1
votes

In our JS files we use the following format for Gettext translation:

var str1 = '!t[The text that should be translated]';
var str2 = '!t[Some more text]';

This JS files will be parsed using PHP and the parsed strings get translated via Zend Framework Zend_Translate. The generated JS looks like this:

var str1 = 'The text that should be translated';
var str2 = 'Some more text';

For extracting the strings to be translated and for translating our PHP files we use Poedit, it works very well.
Is there a way to parse the strings to be translated out of '!t[...]' using Poedit?

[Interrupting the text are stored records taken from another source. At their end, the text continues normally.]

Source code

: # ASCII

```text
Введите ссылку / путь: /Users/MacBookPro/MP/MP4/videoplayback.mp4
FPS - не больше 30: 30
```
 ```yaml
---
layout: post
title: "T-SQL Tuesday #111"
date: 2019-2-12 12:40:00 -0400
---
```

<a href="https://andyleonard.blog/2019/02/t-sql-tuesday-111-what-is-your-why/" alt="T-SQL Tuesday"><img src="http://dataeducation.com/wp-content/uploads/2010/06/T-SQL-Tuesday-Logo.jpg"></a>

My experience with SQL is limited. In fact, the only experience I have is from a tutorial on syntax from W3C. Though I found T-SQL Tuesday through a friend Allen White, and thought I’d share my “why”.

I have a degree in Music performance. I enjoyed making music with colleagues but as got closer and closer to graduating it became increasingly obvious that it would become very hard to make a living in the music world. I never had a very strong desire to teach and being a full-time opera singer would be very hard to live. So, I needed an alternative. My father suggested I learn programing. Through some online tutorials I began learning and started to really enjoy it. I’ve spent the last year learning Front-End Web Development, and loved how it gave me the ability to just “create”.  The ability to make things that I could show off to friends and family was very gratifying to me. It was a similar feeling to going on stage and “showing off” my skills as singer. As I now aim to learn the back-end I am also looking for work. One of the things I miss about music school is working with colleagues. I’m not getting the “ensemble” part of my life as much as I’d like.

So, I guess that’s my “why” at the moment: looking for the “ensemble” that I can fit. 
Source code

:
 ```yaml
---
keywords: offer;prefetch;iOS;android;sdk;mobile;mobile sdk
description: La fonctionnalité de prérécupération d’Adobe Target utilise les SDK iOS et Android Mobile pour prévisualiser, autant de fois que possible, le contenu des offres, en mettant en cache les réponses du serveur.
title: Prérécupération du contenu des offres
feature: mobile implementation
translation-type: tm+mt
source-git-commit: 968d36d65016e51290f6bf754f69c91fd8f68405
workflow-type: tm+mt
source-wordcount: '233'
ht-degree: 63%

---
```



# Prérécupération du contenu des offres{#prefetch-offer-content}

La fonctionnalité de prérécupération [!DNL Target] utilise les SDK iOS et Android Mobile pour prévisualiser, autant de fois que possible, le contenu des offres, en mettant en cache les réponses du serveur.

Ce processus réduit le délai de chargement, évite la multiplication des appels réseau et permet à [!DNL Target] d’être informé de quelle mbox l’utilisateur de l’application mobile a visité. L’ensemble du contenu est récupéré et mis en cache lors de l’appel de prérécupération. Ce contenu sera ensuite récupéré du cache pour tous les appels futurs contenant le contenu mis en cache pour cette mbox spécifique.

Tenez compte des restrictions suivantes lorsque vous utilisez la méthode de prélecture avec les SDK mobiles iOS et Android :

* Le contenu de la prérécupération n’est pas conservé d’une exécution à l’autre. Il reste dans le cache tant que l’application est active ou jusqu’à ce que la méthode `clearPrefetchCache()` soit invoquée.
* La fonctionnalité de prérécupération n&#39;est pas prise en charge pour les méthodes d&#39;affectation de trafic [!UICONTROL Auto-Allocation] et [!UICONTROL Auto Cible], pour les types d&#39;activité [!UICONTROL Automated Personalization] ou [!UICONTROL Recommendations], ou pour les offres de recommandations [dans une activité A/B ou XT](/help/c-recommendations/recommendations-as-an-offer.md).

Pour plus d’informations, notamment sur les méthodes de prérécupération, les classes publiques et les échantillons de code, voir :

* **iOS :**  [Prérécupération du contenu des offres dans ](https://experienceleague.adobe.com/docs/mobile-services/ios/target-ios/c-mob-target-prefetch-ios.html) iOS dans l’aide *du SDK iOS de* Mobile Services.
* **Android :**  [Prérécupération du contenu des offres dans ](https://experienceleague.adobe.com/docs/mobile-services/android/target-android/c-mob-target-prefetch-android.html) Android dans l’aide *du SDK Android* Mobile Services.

What would solve the problem is some sort of a Poedit parser that is regex based. Is there any such parser?

As an alternative, we could define a source code parser based on xgettext with the language PHP as parameter(you have to do it because xgettext doesn't know about .js files and it treats them a C files). Then we use the following format in our JS files:

var str1 = '<?=_t("The text that should be translated")?>';
var str2 = '<?=_t("Some more text")?>';

Needless to say, it's really uncool to use code that looks like php all over the place just to be able to parse the strings with Poedit.

2

2 Answers

0
votes

A regexp that matches your strings

 $translated = preg_replace('/[\'"]\!t\[(.+)\][\'"]/e', 'translate_function('\\2')', $str);

I don't know if the \2 should be replaced by \1 or \3, you solution is the "e" modifier provided by the PCRE regex engine.

0
votes

Poedit and xgettext do support JavaScript now (I honestly don't know if it was the case in 2009, but I think it wasn't), but they don't support string literals with custom markup in them. So you still can't extract from

var str1 = '!t[The text that should be translated]';

but you can easily extract using a helper function:

var str1 = t('The text that should be translated');

if you just add t as a keyword in Poedit.